From this perspective, the real holy grail of India-Pakistan confluence lies outside both Islamabad and New Delhi, and India quite possibly hankers for NDMA more than it lets on, if only because ratification of this long-stalled trade agreement could potentially open up the floodgates of Central Asian economic and revenue advantages, and help operationalise the Indo-Afghan Strategic Partnership Agreement. So if any ‘breakthrough’ is likely to take place before the 19th Saarc summit in Islamabad under the promise of a revamped Comprehensive Bilateral Dialogue framework, it’s likely to be on trade and transit, not on terrorism or territory.

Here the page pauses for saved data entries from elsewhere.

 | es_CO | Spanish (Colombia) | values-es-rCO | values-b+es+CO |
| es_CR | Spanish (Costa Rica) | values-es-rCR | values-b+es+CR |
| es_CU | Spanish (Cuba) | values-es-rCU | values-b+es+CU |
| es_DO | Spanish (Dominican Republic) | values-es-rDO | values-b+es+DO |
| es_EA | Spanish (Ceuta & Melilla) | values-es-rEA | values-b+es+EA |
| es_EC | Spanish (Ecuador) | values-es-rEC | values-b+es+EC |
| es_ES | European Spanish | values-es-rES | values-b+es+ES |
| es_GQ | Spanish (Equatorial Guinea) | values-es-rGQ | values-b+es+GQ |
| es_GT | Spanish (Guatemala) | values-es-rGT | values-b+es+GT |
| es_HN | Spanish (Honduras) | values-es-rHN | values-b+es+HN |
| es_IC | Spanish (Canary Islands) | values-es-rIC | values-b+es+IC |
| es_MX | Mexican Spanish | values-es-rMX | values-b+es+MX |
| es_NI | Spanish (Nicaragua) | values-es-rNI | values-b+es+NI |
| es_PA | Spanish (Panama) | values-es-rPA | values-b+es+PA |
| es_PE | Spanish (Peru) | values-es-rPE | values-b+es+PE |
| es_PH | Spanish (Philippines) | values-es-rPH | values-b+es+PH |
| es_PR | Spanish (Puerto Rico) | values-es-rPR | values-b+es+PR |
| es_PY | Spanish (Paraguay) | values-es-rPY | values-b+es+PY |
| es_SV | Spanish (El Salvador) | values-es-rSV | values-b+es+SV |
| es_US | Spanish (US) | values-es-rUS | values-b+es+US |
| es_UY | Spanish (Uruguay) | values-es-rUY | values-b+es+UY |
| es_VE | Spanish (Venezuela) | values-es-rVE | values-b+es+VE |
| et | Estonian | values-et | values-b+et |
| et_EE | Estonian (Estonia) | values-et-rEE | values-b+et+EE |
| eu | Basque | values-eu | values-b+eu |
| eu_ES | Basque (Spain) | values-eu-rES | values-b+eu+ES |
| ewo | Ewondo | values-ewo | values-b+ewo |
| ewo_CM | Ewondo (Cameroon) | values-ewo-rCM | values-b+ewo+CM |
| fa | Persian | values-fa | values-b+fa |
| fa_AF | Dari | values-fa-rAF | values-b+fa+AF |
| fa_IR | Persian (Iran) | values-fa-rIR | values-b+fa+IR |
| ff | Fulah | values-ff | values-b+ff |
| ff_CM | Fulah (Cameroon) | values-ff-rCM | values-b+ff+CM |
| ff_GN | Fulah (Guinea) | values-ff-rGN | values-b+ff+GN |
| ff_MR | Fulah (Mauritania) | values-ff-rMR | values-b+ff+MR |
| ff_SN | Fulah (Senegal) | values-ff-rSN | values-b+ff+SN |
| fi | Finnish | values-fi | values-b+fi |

It is also clear that Islamabad and New Delhi are increasingly relying on secret diplomacy as the chief modus operandi for engagement, a lesson learnt perhaps from the debris of the PR debacle that followed Ufa, and partly from strong anti-Pakistan voices within India’s own sizeable rightwing. Nor should the behind-the-scenes role or fingerprint of ‘family-diplomacy’ be underestimated, in as much as it has allowed both sides to find useful footholds for personal engagement, beyond the parameters of their respective foreign offices. Handwritten letters, not hotlines, may have done more to shore up political trust between the two prime ministers than is immediately apparent.
So far this is a strategy that has delivered results, from the NSAs’ meeting in Bangkok, to the unannounced stopover in Lahore. But going forward, it will be important to keep policy stakeholders, opposition leaders and democrats in both parliaments debriefed and on board when it comes to debating important foreign policy decisions. This will be necessary to avoid a repeat of Ufa and to cultivate long-term parliamentary stakeholders invested in regional normalisation, particularly in the Lok Sabha.
Like with any détente, the hard work begins after the first handshake. Until November 2016, which is when the Saarc summit is expected to return to Islamabad, the two prime ministers have an unprecedented opportunity to pave the ground for, and build on, substantive engagement. Assuredly the new India-Pakistan Comprehensive Bilateral Dialogue format will not be without the usual teething troubles and relationship snags. But if the two prime ministers can continue to show the sort of statesmanship they have displayed this December, there is much to be hopeful for.